### Problem description
From the entries below, copy exactly the lines from the one that contains "segundoNombre | String | Segundo nombre." through the one that contains "actividadLaboral | String", both included, and only those.

(Stored data entries)

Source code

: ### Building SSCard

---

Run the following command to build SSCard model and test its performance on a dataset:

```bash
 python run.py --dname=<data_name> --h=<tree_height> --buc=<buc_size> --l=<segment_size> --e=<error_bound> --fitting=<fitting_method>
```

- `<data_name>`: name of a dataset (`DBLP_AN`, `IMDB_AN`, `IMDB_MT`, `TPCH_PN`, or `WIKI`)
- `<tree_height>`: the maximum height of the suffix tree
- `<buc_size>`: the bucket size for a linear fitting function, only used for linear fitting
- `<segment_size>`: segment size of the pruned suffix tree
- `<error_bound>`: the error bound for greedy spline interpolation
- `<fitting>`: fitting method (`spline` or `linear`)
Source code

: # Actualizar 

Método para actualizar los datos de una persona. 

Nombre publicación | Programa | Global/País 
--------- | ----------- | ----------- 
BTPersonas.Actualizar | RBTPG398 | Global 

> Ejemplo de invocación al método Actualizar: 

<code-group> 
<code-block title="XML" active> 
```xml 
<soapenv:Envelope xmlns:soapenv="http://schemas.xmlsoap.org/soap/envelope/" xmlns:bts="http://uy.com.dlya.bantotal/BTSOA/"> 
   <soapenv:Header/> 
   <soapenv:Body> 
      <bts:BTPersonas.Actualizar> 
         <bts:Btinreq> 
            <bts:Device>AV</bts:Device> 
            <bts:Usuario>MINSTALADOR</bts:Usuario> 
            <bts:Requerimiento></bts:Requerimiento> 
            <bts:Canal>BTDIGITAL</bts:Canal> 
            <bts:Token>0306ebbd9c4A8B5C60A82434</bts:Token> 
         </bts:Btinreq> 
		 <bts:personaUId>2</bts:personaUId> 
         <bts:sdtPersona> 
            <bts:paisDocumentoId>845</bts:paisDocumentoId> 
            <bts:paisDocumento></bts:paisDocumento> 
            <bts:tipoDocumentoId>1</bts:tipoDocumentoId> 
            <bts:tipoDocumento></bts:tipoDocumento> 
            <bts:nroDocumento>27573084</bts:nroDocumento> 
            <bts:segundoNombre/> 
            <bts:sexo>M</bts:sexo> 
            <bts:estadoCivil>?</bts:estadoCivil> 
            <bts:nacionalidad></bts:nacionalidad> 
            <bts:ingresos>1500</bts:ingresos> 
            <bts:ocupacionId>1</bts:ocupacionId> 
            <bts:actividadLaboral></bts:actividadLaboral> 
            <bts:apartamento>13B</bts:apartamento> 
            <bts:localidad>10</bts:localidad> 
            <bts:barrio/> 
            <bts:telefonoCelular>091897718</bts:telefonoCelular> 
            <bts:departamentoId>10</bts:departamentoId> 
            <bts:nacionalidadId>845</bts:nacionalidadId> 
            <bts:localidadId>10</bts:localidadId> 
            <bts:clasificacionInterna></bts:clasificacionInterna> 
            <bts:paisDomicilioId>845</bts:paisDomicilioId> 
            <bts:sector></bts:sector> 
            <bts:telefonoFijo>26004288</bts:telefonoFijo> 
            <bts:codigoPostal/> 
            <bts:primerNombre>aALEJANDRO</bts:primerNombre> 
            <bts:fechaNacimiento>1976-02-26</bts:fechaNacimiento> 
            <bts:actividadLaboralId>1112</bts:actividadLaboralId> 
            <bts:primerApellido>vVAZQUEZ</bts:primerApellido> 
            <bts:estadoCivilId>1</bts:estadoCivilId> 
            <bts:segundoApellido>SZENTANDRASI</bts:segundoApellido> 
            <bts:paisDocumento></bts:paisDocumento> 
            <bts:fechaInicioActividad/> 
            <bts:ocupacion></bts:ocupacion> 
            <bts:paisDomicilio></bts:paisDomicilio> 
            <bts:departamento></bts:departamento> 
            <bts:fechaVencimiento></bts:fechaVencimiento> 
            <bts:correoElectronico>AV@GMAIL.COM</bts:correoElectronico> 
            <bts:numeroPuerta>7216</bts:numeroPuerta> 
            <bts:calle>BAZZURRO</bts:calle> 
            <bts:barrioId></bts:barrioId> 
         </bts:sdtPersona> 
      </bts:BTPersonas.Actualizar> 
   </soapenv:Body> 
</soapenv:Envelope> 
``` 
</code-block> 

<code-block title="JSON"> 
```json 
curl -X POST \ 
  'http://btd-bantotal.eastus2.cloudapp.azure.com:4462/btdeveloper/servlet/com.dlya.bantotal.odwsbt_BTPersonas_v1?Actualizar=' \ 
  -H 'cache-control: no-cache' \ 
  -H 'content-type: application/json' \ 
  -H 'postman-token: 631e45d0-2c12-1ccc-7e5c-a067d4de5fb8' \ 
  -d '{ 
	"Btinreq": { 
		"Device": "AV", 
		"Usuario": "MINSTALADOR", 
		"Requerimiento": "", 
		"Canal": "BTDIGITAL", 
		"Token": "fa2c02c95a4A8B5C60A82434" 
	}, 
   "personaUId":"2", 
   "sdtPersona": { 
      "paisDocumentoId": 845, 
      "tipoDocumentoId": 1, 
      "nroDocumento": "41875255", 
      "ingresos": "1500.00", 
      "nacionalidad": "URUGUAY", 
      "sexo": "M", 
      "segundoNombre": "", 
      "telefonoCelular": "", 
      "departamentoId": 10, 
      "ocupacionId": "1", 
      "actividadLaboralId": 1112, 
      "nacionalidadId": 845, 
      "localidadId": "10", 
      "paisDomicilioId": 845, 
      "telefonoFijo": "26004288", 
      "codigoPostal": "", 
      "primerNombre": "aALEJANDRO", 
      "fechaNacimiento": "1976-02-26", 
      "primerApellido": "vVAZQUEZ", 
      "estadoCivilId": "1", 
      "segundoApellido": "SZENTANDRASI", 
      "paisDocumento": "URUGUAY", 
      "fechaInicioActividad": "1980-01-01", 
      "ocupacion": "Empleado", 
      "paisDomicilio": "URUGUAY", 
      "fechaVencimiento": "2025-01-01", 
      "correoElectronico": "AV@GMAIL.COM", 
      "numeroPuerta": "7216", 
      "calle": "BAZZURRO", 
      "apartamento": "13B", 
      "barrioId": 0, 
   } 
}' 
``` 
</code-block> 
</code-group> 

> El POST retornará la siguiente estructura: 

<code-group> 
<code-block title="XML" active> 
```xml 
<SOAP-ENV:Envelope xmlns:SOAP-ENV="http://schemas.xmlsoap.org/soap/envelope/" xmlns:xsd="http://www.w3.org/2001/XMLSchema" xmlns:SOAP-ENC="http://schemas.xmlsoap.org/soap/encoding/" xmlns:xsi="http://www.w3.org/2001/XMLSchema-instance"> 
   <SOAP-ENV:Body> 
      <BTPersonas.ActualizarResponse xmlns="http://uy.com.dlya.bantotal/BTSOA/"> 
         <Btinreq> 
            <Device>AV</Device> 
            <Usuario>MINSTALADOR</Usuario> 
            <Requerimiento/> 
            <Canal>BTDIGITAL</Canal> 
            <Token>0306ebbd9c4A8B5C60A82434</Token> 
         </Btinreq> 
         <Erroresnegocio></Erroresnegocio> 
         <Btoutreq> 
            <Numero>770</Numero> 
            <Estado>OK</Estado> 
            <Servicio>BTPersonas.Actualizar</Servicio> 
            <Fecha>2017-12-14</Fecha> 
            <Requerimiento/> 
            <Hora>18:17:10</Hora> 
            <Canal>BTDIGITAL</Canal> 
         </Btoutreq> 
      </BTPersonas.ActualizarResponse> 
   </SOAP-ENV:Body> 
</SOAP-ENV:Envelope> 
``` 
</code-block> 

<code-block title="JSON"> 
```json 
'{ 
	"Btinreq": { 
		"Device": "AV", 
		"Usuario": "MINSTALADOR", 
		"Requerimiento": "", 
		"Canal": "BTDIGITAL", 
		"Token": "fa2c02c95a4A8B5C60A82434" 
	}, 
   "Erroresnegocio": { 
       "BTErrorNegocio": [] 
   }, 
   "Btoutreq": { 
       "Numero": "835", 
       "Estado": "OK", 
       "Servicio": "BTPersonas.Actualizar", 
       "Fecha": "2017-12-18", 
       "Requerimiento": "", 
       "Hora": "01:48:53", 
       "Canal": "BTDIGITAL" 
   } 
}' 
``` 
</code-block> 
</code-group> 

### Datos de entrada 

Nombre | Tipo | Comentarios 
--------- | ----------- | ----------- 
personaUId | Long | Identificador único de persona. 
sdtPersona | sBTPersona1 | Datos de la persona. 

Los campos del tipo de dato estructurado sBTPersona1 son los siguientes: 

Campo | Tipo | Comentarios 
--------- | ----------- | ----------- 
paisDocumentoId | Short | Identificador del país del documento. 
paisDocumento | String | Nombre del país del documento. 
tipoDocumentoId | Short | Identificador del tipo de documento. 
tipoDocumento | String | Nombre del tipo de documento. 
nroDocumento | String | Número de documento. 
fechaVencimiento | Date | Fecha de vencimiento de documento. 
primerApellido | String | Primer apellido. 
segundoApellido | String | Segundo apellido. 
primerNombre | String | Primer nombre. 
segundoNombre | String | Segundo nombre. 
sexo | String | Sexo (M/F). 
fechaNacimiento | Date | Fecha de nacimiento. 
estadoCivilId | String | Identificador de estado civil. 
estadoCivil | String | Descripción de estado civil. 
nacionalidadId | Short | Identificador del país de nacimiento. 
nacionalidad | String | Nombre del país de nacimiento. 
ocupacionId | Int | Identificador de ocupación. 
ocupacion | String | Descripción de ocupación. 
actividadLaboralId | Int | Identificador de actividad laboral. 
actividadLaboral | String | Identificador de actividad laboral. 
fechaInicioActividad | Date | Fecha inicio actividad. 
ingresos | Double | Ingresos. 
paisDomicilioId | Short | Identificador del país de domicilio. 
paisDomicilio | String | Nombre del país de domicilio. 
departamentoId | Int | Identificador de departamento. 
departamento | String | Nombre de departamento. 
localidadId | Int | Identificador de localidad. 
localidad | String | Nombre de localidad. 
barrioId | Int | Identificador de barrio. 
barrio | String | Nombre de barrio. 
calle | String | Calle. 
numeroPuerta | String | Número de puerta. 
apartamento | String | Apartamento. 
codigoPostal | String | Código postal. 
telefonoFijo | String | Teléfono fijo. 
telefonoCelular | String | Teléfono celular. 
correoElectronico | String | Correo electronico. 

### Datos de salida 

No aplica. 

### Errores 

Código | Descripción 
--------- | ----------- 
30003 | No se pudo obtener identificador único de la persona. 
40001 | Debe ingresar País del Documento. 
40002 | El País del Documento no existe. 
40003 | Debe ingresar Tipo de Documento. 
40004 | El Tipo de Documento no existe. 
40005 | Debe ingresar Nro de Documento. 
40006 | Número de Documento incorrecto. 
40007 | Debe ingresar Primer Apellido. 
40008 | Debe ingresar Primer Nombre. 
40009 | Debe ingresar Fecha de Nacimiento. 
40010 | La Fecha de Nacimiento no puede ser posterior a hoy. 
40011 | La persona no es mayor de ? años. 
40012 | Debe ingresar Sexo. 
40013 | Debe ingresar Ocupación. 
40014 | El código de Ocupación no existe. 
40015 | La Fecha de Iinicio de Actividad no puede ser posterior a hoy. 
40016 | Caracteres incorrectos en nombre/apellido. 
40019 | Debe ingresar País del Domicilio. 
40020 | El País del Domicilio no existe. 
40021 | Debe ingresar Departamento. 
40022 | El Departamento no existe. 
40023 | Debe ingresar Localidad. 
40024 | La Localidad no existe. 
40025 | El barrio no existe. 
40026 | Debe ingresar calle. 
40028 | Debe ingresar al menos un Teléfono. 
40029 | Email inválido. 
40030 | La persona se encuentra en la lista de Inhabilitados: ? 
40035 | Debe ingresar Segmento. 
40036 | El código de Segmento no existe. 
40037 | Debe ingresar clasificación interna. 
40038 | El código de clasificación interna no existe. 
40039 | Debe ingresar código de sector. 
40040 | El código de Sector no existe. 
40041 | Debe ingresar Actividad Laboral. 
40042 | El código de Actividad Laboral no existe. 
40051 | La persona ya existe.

### Task solution
segundoNombre | String | Segundo nombre. 
sexo | String | Sexo (M/F). 
fechaNacimiento | Date | Fecha de nacimiento. 
estadoCivilId | String | Identificador de estado civil. 
estadoCivil | String | Descripción de estado civil. 
nacionalidadId | Short | Identificador del país de nacimiento. 
nacionalidad | String | Nombre del país de nacimiento. 
ocupacionId | Int | Identificador de ocupación. 
ocupacion | String | Descripción de ocupación. 
actividadLaboralId | Int | Identificador de actividad laboral. 
actividadLaboral | String | Identificador de actividad laboral. 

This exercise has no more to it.